Jeudi 23 octobre 1986

 

 

Chers Pères et Frères,
Missionnaires d’Afrique,

1. CHAQUE FOIS qu’une famille d’apôtres de l’Evangile, spécialement fondée pour ouvrir les richesses de la Révélation à des peuples qui les ignorent encore ou les connaissent peu, se réunit en chapitre à Rome ou ailleurs, je rends grâce à Dieu pour ce signe de vitalité ecclésiale. Votre démarche auprès du successeur de Pierre manifeste en effet que vous entendez participer à l’évangélisation avec tout le Collège épiscopal dont il est la Tête. En somme, vous avez voulu couronner votre vingt-troisième chapitre général par une profession de foi en l’Eglise.

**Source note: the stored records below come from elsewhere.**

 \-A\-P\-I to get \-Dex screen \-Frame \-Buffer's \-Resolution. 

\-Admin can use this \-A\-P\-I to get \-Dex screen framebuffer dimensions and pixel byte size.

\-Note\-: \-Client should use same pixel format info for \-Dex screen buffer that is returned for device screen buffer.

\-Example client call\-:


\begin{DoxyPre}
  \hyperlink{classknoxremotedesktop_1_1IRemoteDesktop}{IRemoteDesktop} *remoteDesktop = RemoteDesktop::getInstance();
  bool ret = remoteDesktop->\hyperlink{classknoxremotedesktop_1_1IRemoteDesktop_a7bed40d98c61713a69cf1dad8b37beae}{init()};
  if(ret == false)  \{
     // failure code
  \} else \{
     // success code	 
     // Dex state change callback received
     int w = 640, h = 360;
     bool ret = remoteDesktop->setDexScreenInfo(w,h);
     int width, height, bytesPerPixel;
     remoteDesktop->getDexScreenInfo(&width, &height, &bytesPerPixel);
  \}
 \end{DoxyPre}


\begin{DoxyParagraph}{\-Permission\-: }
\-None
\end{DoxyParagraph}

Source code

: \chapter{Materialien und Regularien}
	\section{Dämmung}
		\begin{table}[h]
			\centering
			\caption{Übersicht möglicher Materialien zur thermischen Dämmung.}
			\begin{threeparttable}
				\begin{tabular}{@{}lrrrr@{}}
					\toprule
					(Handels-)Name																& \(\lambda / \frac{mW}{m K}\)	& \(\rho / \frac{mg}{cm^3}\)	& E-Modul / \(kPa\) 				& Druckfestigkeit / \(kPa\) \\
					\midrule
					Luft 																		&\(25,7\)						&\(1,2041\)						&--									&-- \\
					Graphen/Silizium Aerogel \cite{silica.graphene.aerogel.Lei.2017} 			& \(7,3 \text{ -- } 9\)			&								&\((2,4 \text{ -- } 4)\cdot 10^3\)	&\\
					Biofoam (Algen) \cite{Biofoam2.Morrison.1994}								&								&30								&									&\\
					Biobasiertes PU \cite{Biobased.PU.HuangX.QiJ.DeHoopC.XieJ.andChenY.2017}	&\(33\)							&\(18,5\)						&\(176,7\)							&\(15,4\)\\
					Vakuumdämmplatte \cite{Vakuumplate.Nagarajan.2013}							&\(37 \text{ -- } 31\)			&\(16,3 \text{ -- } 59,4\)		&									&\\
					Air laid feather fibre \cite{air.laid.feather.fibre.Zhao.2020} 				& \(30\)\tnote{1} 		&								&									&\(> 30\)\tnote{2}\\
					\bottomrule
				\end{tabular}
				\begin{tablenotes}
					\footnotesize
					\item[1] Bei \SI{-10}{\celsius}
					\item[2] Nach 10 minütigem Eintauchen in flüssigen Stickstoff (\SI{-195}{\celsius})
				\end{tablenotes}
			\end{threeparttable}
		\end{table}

J’exprime d’abord ma cordiale reconnaissance au Père Robert Gay. Pendant six années, il a administré avec sagesse l’héritage du Cardinal Lavigerie, en s’efforçant d’être l’animateur du projet communautaire que les Pères Blancs offrent aux Eglises d’Afrique. Et j’adresse au nouveau Supérieur général, le Père Etienne Renaud, mes vœux chaleureux avec l’assurance de mes prières. Le chapitre vous a soustrait, cher Père, à l’Institut pontifical d’Etudes Arabes et Islamiques que vous faisiez bénéficier de votre compétence. Je saisis l’occasion pour rendre hommage à cet Institut qui s’apprête à ouvrir ses portes, pour cette année académique, à une quarantaine d’étudiants venant de plusieurs parties du monde. Le choix des capitulants, qui vous confie le responsabilité de la Société des Pères Blancs, m’apparaît comme un signe important de l’attention que les Missionnaires d’Afrique ont toujours portée “aux croyants de l’Islam”, conformément à l’article premier de vos Constitutions.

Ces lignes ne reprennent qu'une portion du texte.